A new government and a new dawn. But what will the future hold for health and related policy?

The only certainty today is that the public spending deficit is still there. It won’t go away and we now await the emergency budget to tell us where the promised £6 billion of cuts will fall.

Health policy is less certain. Of course,  just because there’s now a Conservative at the helm of the health department it doesn’t follow that Conservative health policy will survive intact. The impact of appointed Lib Dem ministers, the Treasury (surely now the considerably strengthened chief operating officer role of government), coupled with a roving Lib Dem Deputy Prime Minister, will all be felt by the big spending departments including health.

The Lib Dem health policy is, I believe, the most radical and thoughtful and when compared to the other parties, the most coherent. But surprisingly I see lots of  synergy between Lib Dem and Conservative health policy.

The coalition agree on structural change (for the first time to include the DH), greater use of the private sector (surely now a fully accepted partner in public service provision?), integrated health and social care budgets (long overdue), a stronger role for GPs (better to have them in than out and isn’t it what the public would want anyway?), and clearer blue water between providers and commissioners that hopefully should at last provide structural coherence from the top to the bottom of the NHS.

However, how far we see Lib Dem  implementation of their wishes for greater democracy via elected local health boards (a transfer of NHS commissioning to local government in all but name?)is debatable.  But of course, we’re in new terrority so all speculation at this stage may come to nought if much of current policy eventually ends up being ditched in favour of maintaining the coalition. We’ll have to wait and see.

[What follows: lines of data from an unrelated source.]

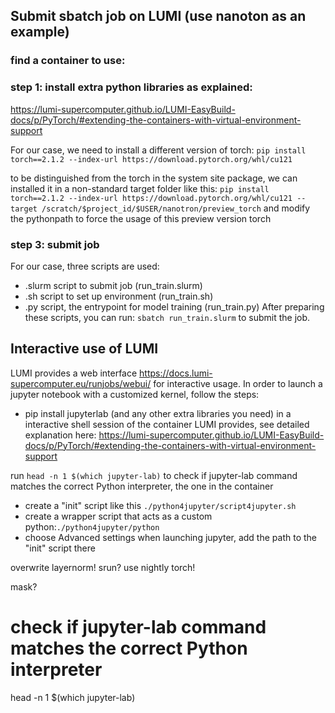 

## Submit sbatch job on LUMI (use nanoton as an example)
### find a container to use:


### step 1: install extra python libraries as explained:
 https://lumi-supercomputer.github.io/LUMI-EasyBuild-docs/p/PyTorch/#extending-the-containers-with-virtual-environment-support

For our case, we need to install a different version of torch:
`pip install torch==2.1.2 --index-url https://download.pytorch.org/whl/cu121`

to be distinguished from the torch in the system site package, we can installed it in a non-standard target folder like this:
`pip install torch==2.1.2 --index-url https://download.pytorch.org/whl/cu121 --target /scratch/$project_id/$USER/nanotron/preview_torch` and modify the pythonpath to force the usage of this preview version torch

### step 3: submit job
For our case, three scripts are used:
- .slurm script to submit job (run_train.slurm)
- .sh script to set up environment (run_train.sh)
- .py script, the entrypoint for model training (run_train.py)
After preparing these scripts, you can run:
`sbatch run_train.slurm`
to submit the job.

## Interactive use of LUMI
LUMI provides a web interface https://docs.lumi-supercomputer.eu/runjobs/webui/ for interactive usage.
In order to launch a jupyter notebook with a customized kernel, follow the steps:
- pip install jupyterlab (and any other extra libraries you need) in a interactive shell session of the container LUMI provides, see detailed explanation here: https://lumi-supercomputer.github.io/LUMI-EasyBuild-docs/p/PyTorch/#extending-the-containers-with-virtual-environment-support

run `head -n 1 $(which jupyter-lab)` to check if jupyter-lab command matches the correct Python interpreter, the one in the container

- create a "init" script like this `./python4jupyter/script4jupyter.sh`
- create a wrapper script that acts as a custom python:`./python4jupyter/python`
- choose Advanced settings when launching jupyter, add the path to the "init" script there


overwrite layernorm!
srun?
use nightly torch!

mask?

# check if jupyter-lab command matches the correct Python interpreter
head -n 1 $(which jupyter-lab)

Finally, it will be worth watching the behaviour of the coalition itself, not in terms of policy but how political relationships and partnerships develop. There’s now a greater need than ever before for collaboration and partnership across health and local government systems, if only for organisational and service survival. So, we  shouldn’t be surprised to see local political and managerial leaders watching with interest how their new political masters model their own collaborative behaviour, which - rightly - they’ll be undoubtedly espousing as the best approach to managing public services locally.